▶ **What you are asked to do**: Search the entries below for "looking". Report each line where it occurs.

▶ **Exercise inputs**:
------------------------------------
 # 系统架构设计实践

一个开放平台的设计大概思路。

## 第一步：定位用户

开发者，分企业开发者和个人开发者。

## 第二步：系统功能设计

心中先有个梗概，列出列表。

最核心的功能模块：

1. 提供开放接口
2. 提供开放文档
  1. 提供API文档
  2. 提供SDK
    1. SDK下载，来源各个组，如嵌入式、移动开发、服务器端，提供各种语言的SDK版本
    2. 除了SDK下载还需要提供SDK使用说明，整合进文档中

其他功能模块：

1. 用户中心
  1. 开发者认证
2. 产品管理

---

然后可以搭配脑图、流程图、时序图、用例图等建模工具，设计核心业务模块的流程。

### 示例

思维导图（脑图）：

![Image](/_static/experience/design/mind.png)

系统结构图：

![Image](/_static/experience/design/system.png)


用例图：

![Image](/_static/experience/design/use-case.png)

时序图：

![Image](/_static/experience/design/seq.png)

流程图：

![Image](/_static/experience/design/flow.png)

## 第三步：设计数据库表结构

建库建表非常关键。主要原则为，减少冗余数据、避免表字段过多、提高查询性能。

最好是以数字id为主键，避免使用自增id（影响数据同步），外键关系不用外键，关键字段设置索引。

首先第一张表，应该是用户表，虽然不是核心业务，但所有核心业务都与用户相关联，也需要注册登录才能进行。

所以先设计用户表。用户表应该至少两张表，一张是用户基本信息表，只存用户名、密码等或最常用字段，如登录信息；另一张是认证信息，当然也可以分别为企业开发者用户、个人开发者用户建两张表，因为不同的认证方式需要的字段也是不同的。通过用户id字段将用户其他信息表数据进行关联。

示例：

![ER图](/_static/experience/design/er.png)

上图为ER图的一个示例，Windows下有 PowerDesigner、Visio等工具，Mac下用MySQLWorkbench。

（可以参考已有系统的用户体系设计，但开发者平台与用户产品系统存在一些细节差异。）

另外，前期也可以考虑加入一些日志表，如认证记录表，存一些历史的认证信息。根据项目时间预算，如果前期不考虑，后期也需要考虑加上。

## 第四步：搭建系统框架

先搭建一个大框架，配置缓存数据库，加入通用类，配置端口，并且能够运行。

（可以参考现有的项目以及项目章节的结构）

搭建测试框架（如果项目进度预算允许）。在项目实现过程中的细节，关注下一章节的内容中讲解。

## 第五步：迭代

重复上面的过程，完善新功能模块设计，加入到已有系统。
------------------------------------
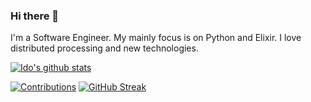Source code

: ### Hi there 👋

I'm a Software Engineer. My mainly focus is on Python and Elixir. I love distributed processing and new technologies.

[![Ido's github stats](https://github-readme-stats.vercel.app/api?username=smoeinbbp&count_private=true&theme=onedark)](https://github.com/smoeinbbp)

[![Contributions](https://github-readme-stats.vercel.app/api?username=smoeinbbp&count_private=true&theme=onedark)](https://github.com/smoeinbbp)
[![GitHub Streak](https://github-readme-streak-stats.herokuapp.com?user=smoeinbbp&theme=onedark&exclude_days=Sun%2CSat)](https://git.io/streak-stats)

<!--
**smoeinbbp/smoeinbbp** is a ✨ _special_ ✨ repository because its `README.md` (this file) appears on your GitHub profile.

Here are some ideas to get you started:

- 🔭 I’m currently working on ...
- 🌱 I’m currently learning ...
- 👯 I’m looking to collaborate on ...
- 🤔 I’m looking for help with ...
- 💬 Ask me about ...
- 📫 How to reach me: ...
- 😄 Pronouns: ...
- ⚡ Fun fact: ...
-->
------------------------------------
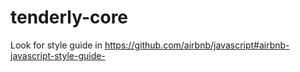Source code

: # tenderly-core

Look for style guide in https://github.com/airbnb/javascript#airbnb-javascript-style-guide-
------------------------------------
▶ **Task solution**:
- 👯 I’m looking to collaborate on ...
- 🤔 I’m looking for help with ...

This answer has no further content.